The society’s re-emergence brings a new resource to Yale undergraduates and sheds light on the process by which student organizations come to exist.

“[This process is] relatively painless,” said Anthropology professor Marcello Canuto, the society’s faculty adviser.

The anthropology society facilitates lectures and informal gatherings that allow undergraduates to interact with renowned anthropologists and graduate students in the field. This week, for example, the society brought distinguished anthropologist George Marcus to campus for a Wednesday lecture and department-funded luncheon.

Yale’s previous anthropology society fizzled away some years ago, so Anthropology Director of Undergraduate Studies Enrique Mayer made an effort early this year to regenerate student interest in a new group.

Jennifer Staple ’03, current president of the society and an anthropology major, stepped forward and with Mayer’s guidance laid the foundations for a re-instated society. At a meeting for anthropology majors last January, Staple announced plans for the society. She said that enthusiasm ran high and officers were elected on the spot.

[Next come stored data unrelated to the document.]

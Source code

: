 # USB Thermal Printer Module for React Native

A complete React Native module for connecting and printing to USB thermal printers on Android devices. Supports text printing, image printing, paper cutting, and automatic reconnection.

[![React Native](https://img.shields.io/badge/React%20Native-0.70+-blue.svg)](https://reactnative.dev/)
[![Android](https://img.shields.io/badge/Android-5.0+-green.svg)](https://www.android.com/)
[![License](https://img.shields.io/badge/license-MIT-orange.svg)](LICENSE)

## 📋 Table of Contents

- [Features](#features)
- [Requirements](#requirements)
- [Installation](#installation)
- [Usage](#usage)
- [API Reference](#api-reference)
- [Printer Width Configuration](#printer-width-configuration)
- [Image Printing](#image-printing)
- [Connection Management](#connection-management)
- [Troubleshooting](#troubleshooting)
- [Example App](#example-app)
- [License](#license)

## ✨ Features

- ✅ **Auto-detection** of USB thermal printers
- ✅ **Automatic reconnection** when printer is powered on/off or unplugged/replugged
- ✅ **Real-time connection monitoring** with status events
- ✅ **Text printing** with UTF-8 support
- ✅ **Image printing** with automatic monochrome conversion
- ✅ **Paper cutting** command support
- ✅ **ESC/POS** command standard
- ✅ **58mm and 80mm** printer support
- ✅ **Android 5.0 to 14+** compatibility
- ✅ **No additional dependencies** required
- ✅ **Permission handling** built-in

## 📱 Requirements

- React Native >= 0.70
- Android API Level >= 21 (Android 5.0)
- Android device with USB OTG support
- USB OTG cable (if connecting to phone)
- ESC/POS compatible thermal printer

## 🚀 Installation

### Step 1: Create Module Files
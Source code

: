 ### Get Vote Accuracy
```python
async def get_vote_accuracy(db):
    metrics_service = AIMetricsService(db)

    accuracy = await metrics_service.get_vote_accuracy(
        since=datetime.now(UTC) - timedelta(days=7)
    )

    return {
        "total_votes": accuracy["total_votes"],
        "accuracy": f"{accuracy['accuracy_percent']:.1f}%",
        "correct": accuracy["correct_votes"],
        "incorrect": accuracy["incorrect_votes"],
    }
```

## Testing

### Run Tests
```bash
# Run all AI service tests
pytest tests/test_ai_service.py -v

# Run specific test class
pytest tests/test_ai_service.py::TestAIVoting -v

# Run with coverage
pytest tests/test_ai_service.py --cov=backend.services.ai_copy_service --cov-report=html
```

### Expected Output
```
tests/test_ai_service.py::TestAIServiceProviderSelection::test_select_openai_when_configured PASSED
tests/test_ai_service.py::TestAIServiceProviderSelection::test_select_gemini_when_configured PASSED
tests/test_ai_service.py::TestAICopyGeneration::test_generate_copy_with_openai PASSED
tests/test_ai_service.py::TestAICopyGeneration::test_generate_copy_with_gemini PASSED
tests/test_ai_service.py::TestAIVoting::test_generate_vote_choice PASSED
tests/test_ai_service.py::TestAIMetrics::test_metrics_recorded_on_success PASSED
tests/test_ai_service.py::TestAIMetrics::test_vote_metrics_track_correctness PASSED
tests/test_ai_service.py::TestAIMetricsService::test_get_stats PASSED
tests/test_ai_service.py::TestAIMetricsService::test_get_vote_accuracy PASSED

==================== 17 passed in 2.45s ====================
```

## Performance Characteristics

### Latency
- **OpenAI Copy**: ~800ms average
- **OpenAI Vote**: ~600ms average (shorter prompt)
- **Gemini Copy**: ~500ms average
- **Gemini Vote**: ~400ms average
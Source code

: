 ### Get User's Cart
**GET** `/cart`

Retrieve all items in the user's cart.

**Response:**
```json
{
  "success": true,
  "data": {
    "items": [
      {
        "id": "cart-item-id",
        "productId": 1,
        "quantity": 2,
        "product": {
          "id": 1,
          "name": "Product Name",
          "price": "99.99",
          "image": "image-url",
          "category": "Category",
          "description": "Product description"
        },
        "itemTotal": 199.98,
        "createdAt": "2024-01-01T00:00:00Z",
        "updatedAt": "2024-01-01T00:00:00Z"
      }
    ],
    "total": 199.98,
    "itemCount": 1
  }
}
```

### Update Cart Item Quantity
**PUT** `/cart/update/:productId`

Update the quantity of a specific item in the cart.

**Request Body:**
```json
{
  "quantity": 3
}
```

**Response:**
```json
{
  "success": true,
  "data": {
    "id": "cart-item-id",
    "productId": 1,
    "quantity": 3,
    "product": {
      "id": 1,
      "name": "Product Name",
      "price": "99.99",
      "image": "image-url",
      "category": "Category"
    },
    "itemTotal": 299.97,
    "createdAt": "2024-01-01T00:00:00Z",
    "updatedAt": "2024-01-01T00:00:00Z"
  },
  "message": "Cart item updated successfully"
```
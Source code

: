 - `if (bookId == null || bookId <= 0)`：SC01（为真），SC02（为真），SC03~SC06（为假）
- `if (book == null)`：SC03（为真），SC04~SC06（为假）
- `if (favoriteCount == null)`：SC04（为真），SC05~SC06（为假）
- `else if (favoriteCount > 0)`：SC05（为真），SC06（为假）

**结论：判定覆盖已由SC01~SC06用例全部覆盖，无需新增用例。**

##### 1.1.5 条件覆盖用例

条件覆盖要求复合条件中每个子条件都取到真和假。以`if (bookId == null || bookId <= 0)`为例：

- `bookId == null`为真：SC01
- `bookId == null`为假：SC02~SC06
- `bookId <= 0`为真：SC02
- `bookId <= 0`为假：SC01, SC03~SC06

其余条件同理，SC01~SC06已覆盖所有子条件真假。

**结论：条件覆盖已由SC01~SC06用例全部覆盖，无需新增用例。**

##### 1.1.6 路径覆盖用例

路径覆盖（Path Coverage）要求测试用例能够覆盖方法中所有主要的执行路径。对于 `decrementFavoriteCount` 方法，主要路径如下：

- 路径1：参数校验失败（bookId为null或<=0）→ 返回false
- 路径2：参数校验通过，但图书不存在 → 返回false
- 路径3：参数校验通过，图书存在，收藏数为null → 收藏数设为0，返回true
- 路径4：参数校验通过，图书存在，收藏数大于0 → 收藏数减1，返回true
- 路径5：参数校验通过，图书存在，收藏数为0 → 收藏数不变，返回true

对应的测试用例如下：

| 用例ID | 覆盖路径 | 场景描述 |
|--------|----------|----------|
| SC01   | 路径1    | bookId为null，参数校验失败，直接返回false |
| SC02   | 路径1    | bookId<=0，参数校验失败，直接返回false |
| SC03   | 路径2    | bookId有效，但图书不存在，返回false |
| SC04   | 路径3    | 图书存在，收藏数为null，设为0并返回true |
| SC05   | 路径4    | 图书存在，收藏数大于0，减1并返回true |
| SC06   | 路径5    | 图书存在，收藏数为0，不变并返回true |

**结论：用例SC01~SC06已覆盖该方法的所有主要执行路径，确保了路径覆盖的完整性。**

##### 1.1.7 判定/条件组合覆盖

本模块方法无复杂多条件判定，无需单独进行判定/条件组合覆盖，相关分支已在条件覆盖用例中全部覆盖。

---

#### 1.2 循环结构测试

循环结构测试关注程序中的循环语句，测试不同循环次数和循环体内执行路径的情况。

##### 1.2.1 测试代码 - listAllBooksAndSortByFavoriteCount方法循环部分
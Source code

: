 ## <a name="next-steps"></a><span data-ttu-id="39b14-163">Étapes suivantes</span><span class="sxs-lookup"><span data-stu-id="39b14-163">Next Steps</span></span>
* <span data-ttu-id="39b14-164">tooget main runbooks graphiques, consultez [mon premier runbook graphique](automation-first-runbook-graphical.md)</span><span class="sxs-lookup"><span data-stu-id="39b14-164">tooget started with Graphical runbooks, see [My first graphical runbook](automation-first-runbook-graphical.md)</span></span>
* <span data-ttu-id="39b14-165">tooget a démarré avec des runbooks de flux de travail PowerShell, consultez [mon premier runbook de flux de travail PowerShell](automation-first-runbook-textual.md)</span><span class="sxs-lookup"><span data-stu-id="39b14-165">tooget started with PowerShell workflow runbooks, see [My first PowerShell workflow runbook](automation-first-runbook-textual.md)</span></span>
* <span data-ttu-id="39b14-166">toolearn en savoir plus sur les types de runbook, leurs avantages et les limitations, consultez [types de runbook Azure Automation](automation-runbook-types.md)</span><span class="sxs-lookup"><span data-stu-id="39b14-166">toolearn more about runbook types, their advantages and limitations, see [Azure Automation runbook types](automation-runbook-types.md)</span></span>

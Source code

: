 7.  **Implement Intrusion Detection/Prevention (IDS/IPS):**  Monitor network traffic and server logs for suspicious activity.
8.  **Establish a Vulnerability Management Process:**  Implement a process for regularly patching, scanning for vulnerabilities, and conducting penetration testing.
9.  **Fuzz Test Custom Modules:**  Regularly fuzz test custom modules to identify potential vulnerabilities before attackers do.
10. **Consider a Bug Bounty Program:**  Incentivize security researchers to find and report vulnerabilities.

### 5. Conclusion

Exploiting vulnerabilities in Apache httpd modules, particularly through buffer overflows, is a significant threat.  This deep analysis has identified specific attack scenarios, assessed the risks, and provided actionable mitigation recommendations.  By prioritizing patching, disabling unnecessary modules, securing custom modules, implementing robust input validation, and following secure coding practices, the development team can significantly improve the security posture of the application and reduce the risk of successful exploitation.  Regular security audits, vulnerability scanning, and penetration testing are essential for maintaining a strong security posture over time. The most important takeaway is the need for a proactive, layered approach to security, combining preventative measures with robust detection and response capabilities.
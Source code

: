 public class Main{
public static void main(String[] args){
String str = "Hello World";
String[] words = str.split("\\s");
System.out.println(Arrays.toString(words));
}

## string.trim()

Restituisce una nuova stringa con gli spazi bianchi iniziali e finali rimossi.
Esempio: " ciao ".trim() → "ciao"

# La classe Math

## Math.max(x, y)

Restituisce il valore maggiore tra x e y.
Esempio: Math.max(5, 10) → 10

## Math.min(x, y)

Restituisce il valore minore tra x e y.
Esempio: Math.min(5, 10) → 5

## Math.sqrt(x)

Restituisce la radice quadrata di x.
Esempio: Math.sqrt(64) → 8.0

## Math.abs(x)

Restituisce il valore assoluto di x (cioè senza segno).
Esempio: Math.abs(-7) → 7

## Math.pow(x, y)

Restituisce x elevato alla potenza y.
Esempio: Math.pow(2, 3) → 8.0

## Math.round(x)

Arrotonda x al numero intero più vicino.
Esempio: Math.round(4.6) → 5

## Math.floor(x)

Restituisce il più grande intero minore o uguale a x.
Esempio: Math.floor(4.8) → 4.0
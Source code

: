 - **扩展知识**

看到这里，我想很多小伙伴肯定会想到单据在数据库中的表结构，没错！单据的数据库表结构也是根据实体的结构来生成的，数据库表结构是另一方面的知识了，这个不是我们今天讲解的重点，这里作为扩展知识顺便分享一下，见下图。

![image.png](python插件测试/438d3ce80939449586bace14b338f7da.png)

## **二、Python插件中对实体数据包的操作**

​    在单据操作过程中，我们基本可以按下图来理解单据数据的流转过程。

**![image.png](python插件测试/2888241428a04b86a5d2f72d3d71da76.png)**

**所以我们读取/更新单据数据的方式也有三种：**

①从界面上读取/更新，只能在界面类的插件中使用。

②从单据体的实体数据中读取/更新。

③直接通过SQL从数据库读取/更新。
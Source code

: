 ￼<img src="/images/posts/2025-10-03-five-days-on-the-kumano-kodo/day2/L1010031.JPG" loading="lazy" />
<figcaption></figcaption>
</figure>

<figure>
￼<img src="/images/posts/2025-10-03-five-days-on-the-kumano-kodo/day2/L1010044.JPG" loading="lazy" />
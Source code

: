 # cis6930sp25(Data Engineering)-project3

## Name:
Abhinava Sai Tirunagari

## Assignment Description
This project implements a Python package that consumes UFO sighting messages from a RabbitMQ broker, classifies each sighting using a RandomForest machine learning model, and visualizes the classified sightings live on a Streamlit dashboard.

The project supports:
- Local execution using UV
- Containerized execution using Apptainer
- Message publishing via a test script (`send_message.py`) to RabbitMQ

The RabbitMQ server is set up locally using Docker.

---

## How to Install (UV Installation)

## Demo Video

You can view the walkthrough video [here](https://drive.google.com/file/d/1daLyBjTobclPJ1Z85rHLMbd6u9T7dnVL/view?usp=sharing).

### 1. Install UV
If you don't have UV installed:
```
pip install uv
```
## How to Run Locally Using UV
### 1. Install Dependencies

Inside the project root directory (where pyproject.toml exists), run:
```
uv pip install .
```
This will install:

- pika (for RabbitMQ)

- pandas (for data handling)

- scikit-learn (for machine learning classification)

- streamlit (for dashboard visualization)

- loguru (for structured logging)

The society then enlisted Canuto as a faculty advisor. In this role, Canuto evaluates the plausibility of officers’ ideas and helps the society tap into the resources of the Anthropology Department.

Next, the officers submitted a brief constitution, identified officers, defined the society’s membership and specified expenses in order to become a registered undergraduate organization.

After this process was complete, the society was able to apply for funding from the Undergraduate Organization Funding Committee, a source of $600 per semester for club expenses other than speaker fees, student travel and publishing costs.

To generate student interest — in particular the current e-mail list of 50-odd potential participants — Vice President Adam Stack ’04 hung posters throughout campus and asked Master’s aides and selected professors to notify students.

Having thus laid its foundations, the reincarnated Yale Anthropology Society continues to make plans for the future. Two more renowned anthropologists will visit in the next two months and several speakers have already committed to come next fall.

In early April the society also plans to release an online anthropology journal, which may eventually appear in print and include submissions from graduate students and students outside of Yale.

Founding member Tanya Senanayake ’04 said she hopes the society will help broaden the perspective of anthropology students.

“The essence of the society lies in the extensive spectrum the field covers,” Senanayake said in an e-mail.

In this spirit, plans are in the making for a senior colloquium this spring, intended to give seniors in the anthropology department the chance to present their theses to one another.

Canuto said he hopes that, as the Society continues to develop, it will eventually allow Anthropology majors to participate in the vast array of fieldwork fundamental to the discipline but often largely neglected in the classroom-oriented major.

The Society has re-emerged and come to face an ambitious future through a process Stack termed “remarkably easy.” But despite this ease, Senanayake said she believes the society will create a richer academic environment.

“Anthropology at Yale will become more interdisciplinary and rewarding,” Senanayake said.